EXERCISE INPUT below:

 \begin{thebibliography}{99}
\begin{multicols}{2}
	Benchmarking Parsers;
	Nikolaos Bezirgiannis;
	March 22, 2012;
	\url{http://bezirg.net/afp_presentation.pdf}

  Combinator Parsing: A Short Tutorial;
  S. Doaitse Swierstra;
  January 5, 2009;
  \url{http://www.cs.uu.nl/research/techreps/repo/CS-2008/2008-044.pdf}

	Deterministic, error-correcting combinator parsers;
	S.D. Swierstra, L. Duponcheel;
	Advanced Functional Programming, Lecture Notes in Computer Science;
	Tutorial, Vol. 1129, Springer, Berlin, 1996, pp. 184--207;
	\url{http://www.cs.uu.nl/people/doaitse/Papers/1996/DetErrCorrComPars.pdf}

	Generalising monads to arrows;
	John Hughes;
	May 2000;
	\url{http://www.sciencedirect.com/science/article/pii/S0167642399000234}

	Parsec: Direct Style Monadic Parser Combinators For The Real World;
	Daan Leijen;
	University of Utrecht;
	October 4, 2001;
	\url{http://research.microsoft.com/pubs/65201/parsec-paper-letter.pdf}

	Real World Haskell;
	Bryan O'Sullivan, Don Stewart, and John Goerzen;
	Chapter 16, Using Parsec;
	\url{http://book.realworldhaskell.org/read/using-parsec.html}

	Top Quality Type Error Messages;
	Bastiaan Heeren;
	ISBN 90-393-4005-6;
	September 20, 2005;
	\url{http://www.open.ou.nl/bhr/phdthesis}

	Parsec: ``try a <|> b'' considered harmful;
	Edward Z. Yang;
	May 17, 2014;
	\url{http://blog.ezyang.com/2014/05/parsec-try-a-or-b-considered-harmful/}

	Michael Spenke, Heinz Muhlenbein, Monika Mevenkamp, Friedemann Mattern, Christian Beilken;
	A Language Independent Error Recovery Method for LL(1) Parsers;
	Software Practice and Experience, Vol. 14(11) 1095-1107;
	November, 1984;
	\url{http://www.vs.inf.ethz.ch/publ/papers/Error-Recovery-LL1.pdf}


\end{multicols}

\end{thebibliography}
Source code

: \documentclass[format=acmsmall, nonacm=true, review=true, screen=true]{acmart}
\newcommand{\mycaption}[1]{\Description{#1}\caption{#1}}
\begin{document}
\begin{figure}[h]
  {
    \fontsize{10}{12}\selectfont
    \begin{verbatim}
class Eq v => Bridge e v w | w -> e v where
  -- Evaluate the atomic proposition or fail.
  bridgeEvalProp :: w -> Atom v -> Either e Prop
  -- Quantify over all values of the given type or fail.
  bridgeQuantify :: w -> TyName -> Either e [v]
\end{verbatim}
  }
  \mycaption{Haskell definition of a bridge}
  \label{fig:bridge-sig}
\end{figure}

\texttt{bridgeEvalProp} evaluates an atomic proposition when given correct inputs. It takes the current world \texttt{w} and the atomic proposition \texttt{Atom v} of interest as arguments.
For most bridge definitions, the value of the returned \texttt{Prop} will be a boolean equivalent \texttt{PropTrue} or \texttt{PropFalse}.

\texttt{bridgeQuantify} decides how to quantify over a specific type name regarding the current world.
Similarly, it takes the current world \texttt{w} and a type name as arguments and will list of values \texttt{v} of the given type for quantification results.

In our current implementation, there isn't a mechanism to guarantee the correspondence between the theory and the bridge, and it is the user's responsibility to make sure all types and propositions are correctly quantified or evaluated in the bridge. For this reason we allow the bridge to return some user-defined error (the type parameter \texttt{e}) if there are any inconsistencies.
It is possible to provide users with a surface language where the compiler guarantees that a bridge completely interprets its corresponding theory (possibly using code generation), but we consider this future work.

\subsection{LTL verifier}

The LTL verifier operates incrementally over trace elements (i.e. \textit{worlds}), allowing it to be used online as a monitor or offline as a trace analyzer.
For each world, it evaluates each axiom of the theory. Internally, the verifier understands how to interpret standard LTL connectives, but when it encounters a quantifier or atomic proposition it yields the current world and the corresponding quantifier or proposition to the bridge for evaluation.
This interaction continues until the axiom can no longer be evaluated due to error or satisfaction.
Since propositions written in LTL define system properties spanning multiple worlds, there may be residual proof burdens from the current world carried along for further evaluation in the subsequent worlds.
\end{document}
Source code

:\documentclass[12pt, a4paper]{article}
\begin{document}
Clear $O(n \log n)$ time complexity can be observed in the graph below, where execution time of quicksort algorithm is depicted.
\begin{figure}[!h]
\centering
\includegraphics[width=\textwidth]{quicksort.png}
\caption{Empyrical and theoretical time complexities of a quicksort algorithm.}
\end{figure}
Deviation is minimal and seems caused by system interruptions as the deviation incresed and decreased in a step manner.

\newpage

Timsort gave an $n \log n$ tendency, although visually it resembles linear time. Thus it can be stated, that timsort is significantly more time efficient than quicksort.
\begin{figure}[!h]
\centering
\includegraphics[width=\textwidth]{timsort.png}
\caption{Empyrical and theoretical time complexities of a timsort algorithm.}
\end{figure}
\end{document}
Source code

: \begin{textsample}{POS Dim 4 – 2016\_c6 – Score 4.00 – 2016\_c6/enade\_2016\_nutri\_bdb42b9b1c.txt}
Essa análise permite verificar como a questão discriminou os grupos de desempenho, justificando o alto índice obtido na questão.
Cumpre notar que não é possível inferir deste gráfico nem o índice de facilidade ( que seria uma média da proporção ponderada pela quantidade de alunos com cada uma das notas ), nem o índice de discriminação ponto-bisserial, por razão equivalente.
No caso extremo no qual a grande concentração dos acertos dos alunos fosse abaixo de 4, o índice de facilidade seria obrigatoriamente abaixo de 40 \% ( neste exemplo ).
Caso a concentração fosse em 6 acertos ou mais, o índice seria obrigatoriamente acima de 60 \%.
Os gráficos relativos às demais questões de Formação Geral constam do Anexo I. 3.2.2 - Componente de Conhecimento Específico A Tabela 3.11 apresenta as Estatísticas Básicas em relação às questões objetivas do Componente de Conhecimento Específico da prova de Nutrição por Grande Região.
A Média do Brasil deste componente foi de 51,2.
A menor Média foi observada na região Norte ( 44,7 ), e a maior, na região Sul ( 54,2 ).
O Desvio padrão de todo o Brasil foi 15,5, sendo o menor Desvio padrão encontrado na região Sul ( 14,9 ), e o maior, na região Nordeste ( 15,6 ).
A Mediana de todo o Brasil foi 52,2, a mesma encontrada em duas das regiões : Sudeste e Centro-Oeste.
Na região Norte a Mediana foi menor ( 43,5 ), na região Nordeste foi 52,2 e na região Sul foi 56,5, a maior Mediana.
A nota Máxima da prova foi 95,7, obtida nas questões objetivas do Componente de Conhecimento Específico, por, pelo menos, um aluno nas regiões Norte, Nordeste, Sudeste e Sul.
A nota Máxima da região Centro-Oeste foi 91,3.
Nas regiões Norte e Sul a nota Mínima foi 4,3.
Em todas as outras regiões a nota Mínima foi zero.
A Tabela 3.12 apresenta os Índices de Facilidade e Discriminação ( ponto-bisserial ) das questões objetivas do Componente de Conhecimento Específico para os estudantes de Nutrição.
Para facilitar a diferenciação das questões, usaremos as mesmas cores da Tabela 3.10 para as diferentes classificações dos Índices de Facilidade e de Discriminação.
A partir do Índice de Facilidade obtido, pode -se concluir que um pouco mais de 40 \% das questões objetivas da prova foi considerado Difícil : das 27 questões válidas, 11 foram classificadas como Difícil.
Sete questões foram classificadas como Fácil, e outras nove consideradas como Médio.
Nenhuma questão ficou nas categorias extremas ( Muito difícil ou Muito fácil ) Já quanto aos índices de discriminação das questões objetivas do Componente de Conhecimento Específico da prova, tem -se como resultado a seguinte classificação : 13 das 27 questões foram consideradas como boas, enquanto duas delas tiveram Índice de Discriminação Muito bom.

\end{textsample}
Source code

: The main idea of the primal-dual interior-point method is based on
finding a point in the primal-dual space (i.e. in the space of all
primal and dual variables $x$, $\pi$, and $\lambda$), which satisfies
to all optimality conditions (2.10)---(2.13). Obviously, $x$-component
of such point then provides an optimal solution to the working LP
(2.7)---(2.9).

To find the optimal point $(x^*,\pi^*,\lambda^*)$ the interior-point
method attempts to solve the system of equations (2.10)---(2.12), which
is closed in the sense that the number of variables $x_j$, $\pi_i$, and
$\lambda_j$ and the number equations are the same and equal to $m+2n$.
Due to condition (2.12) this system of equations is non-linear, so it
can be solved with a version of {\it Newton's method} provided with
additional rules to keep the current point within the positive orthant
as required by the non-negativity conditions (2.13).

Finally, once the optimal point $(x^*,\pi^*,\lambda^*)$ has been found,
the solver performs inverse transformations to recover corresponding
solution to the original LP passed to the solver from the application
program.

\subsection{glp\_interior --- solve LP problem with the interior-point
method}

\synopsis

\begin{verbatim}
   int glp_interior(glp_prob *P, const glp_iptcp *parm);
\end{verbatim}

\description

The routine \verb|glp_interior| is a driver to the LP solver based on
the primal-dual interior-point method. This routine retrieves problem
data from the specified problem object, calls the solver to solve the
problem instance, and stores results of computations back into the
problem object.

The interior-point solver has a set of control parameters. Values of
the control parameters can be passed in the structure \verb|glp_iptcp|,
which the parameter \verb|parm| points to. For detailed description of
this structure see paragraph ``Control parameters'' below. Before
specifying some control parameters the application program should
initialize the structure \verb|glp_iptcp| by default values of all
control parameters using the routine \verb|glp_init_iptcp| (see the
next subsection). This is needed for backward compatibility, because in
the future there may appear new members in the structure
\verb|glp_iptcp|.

End of EXERCISE INPUT.

**YOUR GOAL**
Needed here are the exact lines from the start of the material through the line that contains "Real World Haskell;", and no others.

**TASK OUTPUT**
 \begin{thebibliography}{99}
\begin{multicols}{2}
	Benchmarking Parsers;
	Nikolaos Bezirgiannis;
	March 22, 2012;
	\url{http://bezirg.net/afp_presentation.pdf}

  Combinator Parsing: A Short Tutorial;
  S. Doaitse Swierstra;
  January 5, 2009;
  \url{http://www.cs.uu.nl/research/techreps/repo/CS-2008/2008-044.pdf}

	Deterministic, error-correcting combinator parsers;
	S.D. Swierstra, L. Duponcheel;
	Advanced Functional Programming, Lecture Notes in Computer Science;
	Tutorial, Vol. 1129, Springer, Berlin, 1996, pp. 184--207;
	\url{http://www.cs.uu.nl/people/doaitse/Papers/1996/DetErrCorrComPars.pdf}

	Generalising monads to arrows;
	John Hughes;
	May 2000;
	\url{http://www.sciencedirect.com/science/article/pii/S0167642399000234}

	Parsec: Direct Style Monadic Parser Combinators For The Real World;
	Daan Leijen;
	University of Utrecht;
	October 4, 2001;
	\url{http://research.microsoft.com/pubs/65201/parsec-paper-letter.pdf}

	Real World Haskell;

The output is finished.